Now, the French Immersion braintrust happened to be around for the spirited discussion that led to this - with RDS's junior hockey maven Stephane Leroux - and it's an interesting question that even our feeble minds have considered.
It flows from the strongly-held belief among some quarters of the Montreal media that Quebec-born players aren't getting a fair shake with the Habs.
That's not a point that's made explicitly in Gagnon's story, and he raises an important question: why is Kostitsyn, who has looked like a canine on skates for the better part of 14 months, getting loadsa power-play time and first and second-line time while Latendresse invariably finds himself moved onto a unit with the grinders after a one or two-game audition with the scorers?
Some will say skill level - Kostitsyn is unmistakably a better skater and a more inventive puck-handler, his wrist shot is the best on the team (it's slightly harder than Carey Price's, who, rather weirdly, can absolutely wire the puck. Honest. We've seen it.)
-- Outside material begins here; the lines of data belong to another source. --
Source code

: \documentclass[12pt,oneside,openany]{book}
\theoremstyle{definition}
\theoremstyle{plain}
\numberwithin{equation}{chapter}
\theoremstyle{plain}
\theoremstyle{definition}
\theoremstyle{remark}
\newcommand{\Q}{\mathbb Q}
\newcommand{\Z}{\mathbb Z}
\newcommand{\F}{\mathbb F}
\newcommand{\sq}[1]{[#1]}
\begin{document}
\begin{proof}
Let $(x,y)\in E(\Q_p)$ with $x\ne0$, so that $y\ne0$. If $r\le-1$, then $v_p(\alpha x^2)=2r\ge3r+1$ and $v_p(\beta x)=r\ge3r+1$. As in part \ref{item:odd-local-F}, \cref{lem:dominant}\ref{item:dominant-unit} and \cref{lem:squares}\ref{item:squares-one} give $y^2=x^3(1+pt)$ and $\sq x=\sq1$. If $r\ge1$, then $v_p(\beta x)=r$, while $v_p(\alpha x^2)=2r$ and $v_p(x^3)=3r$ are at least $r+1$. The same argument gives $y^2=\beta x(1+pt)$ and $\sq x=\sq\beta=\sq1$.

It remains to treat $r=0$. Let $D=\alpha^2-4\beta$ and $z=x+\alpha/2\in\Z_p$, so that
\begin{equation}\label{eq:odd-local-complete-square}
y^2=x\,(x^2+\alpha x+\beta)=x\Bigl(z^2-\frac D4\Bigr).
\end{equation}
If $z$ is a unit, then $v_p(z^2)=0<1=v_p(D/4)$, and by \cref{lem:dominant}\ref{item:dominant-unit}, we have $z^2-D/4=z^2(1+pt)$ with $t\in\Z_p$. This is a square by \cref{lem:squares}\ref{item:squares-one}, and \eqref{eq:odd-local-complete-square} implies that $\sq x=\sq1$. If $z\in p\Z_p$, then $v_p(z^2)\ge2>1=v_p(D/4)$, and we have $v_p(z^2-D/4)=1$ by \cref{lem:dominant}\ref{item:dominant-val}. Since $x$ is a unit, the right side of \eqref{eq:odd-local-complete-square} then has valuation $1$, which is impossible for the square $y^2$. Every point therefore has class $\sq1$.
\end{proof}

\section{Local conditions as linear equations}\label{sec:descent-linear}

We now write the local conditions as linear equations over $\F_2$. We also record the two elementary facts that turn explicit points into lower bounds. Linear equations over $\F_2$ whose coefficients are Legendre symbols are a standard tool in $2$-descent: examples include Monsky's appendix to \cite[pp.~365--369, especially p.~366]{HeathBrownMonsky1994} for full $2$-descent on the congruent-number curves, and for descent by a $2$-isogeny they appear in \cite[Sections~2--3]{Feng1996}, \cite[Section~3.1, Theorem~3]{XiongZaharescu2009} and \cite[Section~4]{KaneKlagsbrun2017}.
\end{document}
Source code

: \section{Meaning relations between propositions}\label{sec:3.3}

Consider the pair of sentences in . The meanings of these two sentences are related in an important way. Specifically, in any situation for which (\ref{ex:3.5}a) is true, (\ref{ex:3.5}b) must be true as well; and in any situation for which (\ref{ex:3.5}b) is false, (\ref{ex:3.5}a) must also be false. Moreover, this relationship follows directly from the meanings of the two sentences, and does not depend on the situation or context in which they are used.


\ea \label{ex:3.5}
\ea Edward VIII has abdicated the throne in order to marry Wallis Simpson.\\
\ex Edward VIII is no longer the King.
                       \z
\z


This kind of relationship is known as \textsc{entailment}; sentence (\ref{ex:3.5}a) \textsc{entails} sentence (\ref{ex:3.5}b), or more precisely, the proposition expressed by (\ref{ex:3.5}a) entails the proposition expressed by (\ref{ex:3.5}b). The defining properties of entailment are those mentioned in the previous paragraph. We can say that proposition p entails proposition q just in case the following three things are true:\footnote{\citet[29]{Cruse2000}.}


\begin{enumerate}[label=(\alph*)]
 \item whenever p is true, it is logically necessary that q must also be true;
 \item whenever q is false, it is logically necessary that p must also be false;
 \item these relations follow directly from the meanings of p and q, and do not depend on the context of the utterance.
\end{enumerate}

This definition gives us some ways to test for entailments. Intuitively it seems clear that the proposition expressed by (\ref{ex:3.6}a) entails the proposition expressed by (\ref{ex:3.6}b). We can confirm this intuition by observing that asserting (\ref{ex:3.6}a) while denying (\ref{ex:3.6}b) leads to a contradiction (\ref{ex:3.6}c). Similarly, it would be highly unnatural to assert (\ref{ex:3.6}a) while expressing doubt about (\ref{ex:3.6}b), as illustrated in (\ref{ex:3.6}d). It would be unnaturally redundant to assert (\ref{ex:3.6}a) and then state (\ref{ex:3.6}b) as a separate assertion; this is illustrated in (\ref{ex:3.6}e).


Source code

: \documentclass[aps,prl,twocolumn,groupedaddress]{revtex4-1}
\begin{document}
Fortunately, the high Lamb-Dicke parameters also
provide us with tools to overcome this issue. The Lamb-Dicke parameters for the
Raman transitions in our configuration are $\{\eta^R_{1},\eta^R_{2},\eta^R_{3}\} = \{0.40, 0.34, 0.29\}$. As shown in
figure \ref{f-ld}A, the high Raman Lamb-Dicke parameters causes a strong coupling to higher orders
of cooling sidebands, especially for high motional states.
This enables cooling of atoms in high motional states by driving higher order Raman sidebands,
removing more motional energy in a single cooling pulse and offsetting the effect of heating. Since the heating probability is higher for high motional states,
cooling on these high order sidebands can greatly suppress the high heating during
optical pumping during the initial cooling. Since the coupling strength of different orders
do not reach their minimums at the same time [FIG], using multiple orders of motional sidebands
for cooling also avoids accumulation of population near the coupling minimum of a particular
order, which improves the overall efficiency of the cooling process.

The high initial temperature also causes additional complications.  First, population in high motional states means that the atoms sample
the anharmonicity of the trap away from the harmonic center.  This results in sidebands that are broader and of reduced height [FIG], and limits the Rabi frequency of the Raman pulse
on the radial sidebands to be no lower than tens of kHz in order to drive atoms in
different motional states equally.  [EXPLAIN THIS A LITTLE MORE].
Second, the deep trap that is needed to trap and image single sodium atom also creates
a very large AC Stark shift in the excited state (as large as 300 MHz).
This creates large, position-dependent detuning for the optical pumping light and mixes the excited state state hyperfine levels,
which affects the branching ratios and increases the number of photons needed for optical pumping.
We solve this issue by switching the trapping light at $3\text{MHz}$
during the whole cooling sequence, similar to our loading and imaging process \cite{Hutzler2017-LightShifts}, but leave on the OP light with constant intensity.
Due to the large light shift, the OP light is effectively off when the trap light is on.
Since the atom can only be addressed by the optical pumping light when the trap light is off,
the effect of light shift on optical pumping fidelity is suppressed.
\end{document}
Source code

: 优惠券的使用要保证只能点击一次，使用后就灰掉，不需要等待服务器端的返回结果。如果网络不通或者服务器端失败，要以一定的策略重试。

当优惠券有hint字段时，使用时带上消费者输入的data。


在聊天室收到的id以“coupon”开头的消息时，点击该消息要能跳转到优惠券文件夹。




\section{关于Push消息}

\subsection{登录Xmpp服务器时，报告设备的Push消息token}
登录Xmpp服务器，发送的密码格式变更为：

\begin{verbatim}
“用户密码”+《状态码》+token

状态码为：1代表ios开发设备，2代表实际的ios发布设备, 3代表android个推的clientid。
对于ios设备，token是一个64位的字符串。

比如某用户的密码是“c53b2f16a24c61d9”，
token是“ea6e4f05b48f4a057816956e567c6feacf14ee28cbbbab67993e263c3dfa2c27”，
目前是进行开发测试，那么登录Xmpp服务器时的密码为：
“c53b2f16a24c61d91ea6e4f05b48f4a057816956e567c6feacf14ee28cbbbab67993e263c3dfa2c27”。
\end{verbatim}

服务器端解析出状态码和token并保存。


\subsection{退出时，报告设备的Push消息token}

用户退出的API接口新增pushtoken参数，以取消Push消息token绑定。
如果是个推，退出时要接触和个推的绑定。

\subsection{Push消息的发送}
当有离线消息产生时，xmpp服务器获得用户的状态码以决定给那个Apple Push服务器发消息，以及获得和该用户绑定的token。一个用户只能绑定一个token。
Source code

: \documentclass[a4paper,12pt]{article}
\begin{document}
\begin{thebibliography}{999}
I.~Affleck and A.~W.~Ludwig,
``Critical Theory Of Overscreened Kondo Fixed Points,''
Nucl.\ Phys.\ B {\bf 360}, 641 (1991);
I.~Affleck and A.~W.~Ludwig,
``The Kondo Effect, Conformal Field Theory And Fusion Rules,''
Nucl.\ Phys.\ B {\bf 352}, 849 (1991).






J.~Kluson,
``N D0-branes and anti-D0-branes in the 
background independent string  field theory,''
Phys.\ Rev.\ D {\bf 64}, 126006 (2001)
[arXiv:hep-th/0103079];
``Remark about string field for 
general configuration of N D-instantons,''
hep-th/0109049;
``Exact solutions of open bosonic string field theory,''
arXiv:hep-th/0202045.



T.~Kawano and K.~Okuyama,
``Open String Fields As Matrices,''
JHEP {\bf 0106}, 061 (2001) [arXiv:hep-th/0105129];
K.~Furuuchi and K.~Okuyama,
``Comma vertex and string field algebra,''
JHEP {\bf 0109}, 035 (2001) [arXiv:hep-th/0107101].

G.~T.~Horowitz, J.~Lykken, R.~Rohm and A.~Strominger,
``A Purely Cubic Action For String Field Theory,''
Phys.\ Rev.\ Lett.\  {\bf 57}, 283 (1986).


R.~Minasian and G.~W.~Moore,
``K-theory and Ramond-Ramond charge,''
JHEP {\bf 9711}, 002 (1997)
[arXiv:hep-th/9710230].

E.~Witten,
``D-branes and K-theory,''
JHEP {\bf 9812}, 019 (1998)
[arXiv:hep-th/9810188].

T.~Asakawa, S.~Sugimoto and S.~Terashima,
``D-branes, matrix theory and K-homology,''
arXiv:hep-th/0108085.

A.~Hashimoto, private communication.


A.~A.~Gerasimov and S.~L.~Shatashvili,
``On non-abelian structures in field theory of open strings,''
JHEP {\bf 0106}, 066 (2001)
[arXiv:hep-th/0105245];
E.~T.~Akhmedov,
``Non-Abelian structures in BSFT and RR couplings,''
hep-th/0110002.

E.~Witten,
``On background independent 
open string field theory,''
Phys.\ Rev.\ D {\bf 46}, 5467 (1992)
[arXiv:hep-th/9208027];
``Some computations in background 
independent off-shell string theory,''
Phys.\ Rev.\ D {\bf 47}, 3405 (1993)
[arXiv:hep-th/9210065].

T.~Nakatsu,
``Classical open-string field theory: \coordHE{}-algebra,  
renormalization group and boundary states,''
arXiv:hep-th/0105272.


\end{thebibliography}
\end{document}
But Latendresse has better hands overall, a more accurate slapshot, better awareness and can be a monster in the corners. He also goes to the front of the net, which Kostitsyn rarely does. Neither is especially consistent, but Latendresse's effort level is dependably higher and he lays the body more.
So here's our two cents' worth.
It's not so much a bias against French-speaking or QMJHL-trained players or one in favour of swifter skaters or potential goal scorers.
Nope, we reckon it's a hierarchy of hockey thing: Kostitsyn is a first-round pick, Latendresse is a second-rounder, the financial commitment in the Belarusian is thus heftier.
And number one picks automatically have more rope - as the Carey haters often point out.
Our experts have crunched the numbers, evaluated the psychology, and read the entrails of a sacrificial chicken (mmmm, Romados grilled chicken), and they arrived at the following conclusion: what if it were also partly a question of the Habs refusing to admit they may have gotten it wrong drafting Kostitsyn 10th overall in 2004, preferring him to, among others: Ryan Getzlaf, Mike Richards, Jeff Carter, Zach Parise, and Brent Seabrook. How good would one of those guys look in the Sainte Flanelle right about now? Not that it's particularly useful to look at drafts in this way, it's always a crapshoot, people.
Then there's the small matter, given the way hockey people think, of the fear that if Kostitsyn were shipped out he would immediately score 40 goals for his new team. Which is probably what would happen.
We also think that Kostitsyn's hockey tools are seductive to coaches, who all seem to believe they can tease out his best on a nightly basis.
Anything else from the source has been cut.